Kepala Rizi terputar ke samping, melirik Suci. Dilihatnya wanita itu membungkus lengan dengan kedua telapak tangan dan menggosokan dengan gerakan vertikal. Sambil menggigit bibir bawahnya yang bergetar samar, Suci menyelipkan tangan ke dalam lipatan ketiak dan memeluk tubuhnya sendiri sebagai alternatif menghangatkan diri.

Mata Rizi menyipit meniti kebaya yang digunakan Suci. Berlengan pendek, dengan semua bahan brokat juga ditutupi kain tile yang membuat beberapa sisi kebayanya tembus langsung ke kulit wanita itu. Belum lagi potongan lebar kerah dan bagian punggung yang terbuka berbentuk V.
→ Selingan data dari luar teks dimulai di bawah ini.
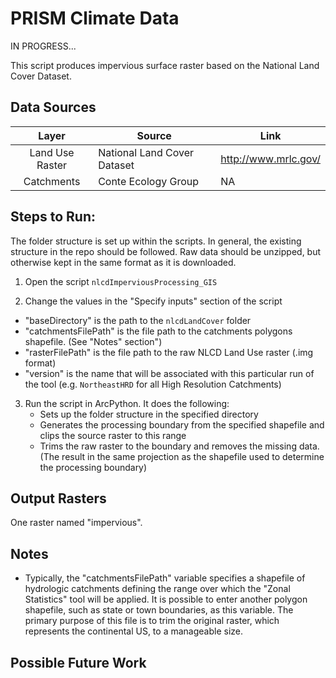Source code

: PRISM Climate Data
==================

IN PROGRESS...

This script produces impervious surface raster based on the National Land Cover Dataset.


## Data Sources
| Layer           | Source                      | Link                    |
|:-----:          | ------                      | ----                    |
| Land Use Raster | National Land Cover Dataset | http://www.mrlc.gov/    |
| Catchments      | Conte Ecology Group         | NA                      |

## Steps to Run:

The folder structure is set up within the scripts. In general, the existing structure in the repo should be followed. Raw data should be unzipped, but otherwise kept in the same format as it is downloaded.

1. Open the script `nlcdImperviousProcessing_GIS`

2. Change the values in the "Specify inputs" section of the script
 - "baseDirectory" is the path to the `nlcdLandCover` folder
 - "catchmentsFilePath" is the file path to the catchments polygons shapefile. (See "Notes" section")
 - "rasterFilePath" is the file path to the raw NLCD Land Use raster (.img format)
 - "version" is the name that will be associated with this particular run of the tool (e.g. `NortheastHRD` for all High Resolution Catchments)

3. Run the script in ArcPython. It does the following:
   - Sets up the folder structure in the specified directory
   - Generates the processing boundary from the specified shapefile and clips the source raster to this range
   - Trims the raw raster to the boundary and removes the missing data. (The result in the same projection as the shapefile used to determine the processing boundary)


## Output Rasters

One raster named "impervious".

## Notes

- Typically, the "catchmentsFilePath" variable specifies a shapefile of hydrologic catchments defining the range over which the "Zonal Statistics" tool will be applied. It is possible to enter another polygon shapefile, such as state or town boundaries, as this variable. The primary purpose of this file is to trim the original raster, which represents the continental US, to a manageable size.

## Possible Future Work
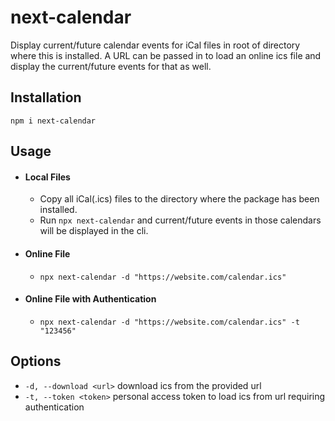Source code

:# next-calendar

Display current/future calendar events for iCal files in root of directory where this is installed.
A URL can be passed in to load an online ics file and display the current/future events for that as well.

## Installation

`npm i next-calendar`

## Usage

- #### Local Files
  - Copy all iCal(.ics) files to the directory where the package has been installed.
  - Run `npx next-calendar` and current/future events in those calendars will be displayed in the cli.
- #### Online File
  - `npx next-calendar -d "https://website.com/calendar.ics"`
- #### Online File with Authentication
  - `npx next-calendar -d "https://website.com/calendar.ics" -t "123456"`

## Options

- `-d, --download <url>` download ics from the provided url
- `-t, --token <token>` personal access token to load ics from url requiring authentication
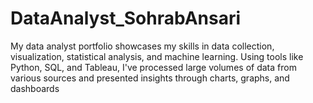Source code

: # DataAnalyst_SohrabAnsari
My data analyst portfolio showcases my skills in data collection, visualization, statistical analysis, and machine learning. Using tools like Python, SQL, and Tableau, I've processed large volumes of data from various sources and presented insights through charts, graphs, and dashboards
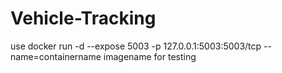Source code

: # Vehicle-Tracking
use docker run -d --expose 5003 -p 127.0.0.1:5003:5003/tcp --name=containername imagename for testing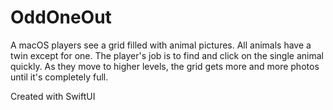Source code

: # OddOneOut

A macOS players see a grid filled with animal pictures. 
All animals have a twin except for one. 
The player's job is to find and click on the single animal quickly. 
As they move to higher levels, the grid gets more and more photos until it's completely full.

Created with SwiftUI
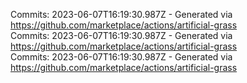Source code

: Commits: 2023-06-07T16:19:30.987Z - Generated via https://github.com/marketplace/actions/artificial-grass
<br>
Commits: 2023-06-07T16:19:30.987Z - Generated via https://github.com/marketplace/actions/artificial-grass
<br>
Commits: 2023-06-07T16:19:30.987Z - Generated via https://github.com/marketplace/actions/artificial-grass
<br>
"Dingin?" Rizi mengurangi pijakan kakinya pada pedal gas, spontan laju mobil mereka berkurang.

Suci menggeleng sebagai jawaban yang dipalsukan, wanita itu pura-pura terlihat baik dengan melempar senyum hangat. Bagaimanapun, sebagai penumpang tak diundang, ia tidak mau menuntut macam-macam pada Rizi apalagi meminta pria itu mematikan AC walaupun tubuhnya kedinginan parah.